CONCEPT Cited by 1 source
Postgres failover slot¶
Definition¶
A Postgres failover slot is the Postgres-17 mechanism (documented as logical replication failover) that serialises logical replication slot state into the WAL so that standbys can mirror the slot and — if they become eligible — continue to carry it across a primary promotion.
Before Postgres 17, slot state lived exclusively in the primary's
pg_replication_slots
catalog and was unavailable to standbys; promotion of a standby
meant the slot was gone, and any CDC subscriber using the slot
had to re-snapshot from scratch on the new primary. Failover
slots mirror the metadata to promotion candidates so, in
principle, the subscriber can resume from the same logical
position after promotion.
The three eligibility conditions on a standby¶
Failover-readiness is determined by three conditions on the standby, quoted verbatim from the canonical source:
- "The slot is synchronized on the standby,
synced = true." - "The slot's position in the WAL is consistent with the position of the standby, not too far behind or too far ahead."
- "The slot is persistent and not invalidated,
temporary = false AND invalidation_reason IS NULL."
The second condition is the load-bearing gate: a standby is ineligible until the subscriber has been observed advancing the slot at least once while that standby was following.
"A standby only becomes eligible to carry the slot after the subscriber has actually advanced the slot at least once while that standby is receiving the slot metadata. This guard exists to prevent promoting a node that has never observed real slot progress and would present an inconsistent stream to the subscriber." (Source: sources/2026-04-21-planetscale-postgres-high-availability-with-cdc)
Why the eligibility gate exists¶
Failover slots trade HA flexibility for exactly-once CDC semantics. Without the gate, a freshly-synchronised standby could be promoted and start advertising slot positions the subscriber never actually saw — duplicate or missing events. The gate ensures any standby that carries the slot post- promotion has seen the subscriber move through it.
"This preserves exactly-once CDC semantics at the expense of HA flexibility." (Source: this post.)

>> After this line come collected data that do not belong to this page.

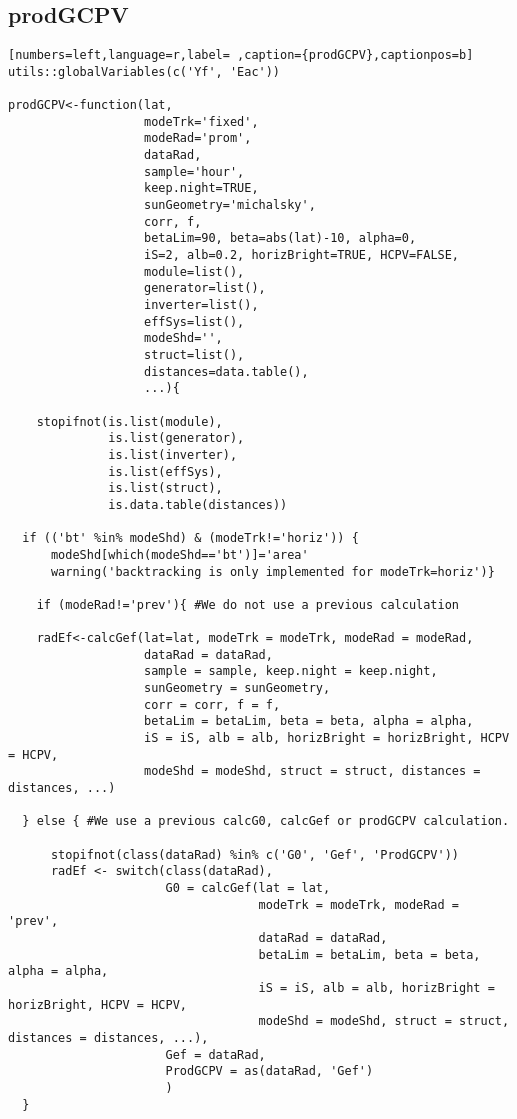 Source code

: \subsection{prodGCPV}
\label{sec:org70f2a82}
\label{subsec:prodgcpv}
\begin{lstlisting}[numbers=left,language=r,label= ,caption={prodGCPV},captionpos=b]
utils::globalVariables(c('Yf', 'Eac'))

prodGCPV<-function(lat,
                   modeTrk='fixed', 
                   modeRad='prom',
                   dataRad,
                   sample='hour',
                   keep.night=TRUE,
                   sunGeometry='michalsky',
                   corr, f,
                   betaLim=90, beta=abs(lat)-10, alpha=0,
                   iS=2, alb=0.2, horizBright=TRUE, HCPV=FALSE,
                   module=list(), 
                   generator=list(),
                   inverter=list(), 
                   effSys=list(), 
                   modeShd='',    
                   struct=list(), 
                   distances=data.table(),
                   ...){

    stopifnot(is.list(module),
              is.list(generator),
              is.list(inverter),
              is.list(effSys),
              is.list(struct),
              is.data.table(distances))

  if (('bt' %in% modeShd) & (modeTrk!='horiz')) {
      modeShd[which(modeShd=='bt')]='area'
      warning('backtracking is only implemented for modeTrk=horiz')}

    if (modeRad!='prev'){ #We do not use a previous calculation

    radEf<-calcGef(lat=lat, modeTrk = modeTrk, modeRad = modeRad,
                   dataRad = dataRad,
                   sample = sample, keep.night = keep.night,
                   sunGeometry = sunGeometry,
                   corr = corr, f = f,
                   betaLim = betaLim, beta = beta, alpha = alpha,
                   iS = iS, alb = alb, horizBright = horizBright, HCPV = HCPV,
                   modeShd = modeShd, struct = struct, distances = distances, ...)

  } else { #We use a previous calcG0, calcGef or prodGCPV calculation.

      stopifnot(class(dataRad) %in% c('G0', 'Gef', 'ProdGCPV'))
      radEf <- switch(class(dataRad),
                      G0 = calcGef(lat = lat,
                                   modeTrk = modeTrk, modeRad = 'prev',
                                   dataRad = dataRad,
                                   betaLim = betaLim, beta = beta, alpha = alpha,
                                   iS = iS, alb = alb, horizBright = horizBright, HCPV = HCPV,
                                   modeShd = modeShd, struct = struct, distances = distances, ...),
                      Gef = dataRad,
                      ProdGCPV = as(dataRad, 'Gef')
                      )
  }



\end{lstlisting}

Failure scenarios the gate induces¶
- Quiet-period failover: if the subscriber has not advanced
recently, slots on standbys remain
temporaryand are not failover-ready; forced failover breaks CDC. - Replica replacement: new standbys from
pg_basebackupstart at a conservative point and remain ineligible until the next subscriber poll. If polling is every 6 hours, all new replicas are ineligible for that window. - Stalled switchover: operators must wait for CDC to advance or promote anyway and accept slot drop — write availability is coupled to CDC consumer behaviour that is often outside operator control.
See concepts/ha-cdc-coupling for the coupling this produces.
Seen in¶
- sources/2026-04-21-planetscale-postgres-high-availability-with-cdc — canonical wiki introduction of Postgres 17 failover slots + the three eligibility conditions + the subscriber- must-advance-while-standby-follows gate. Sam Lambert (PlanetScale CEO, 2025-09-12) discloses that failover slots solve the mirroring problem (serialise slot metadata into WAL) but preserve the eligibility gate by design — exactly-once CDC semantics at the expense of HA flexibility. Names three concrete scenarios where the gate blocks otherwise-safe primary promotion.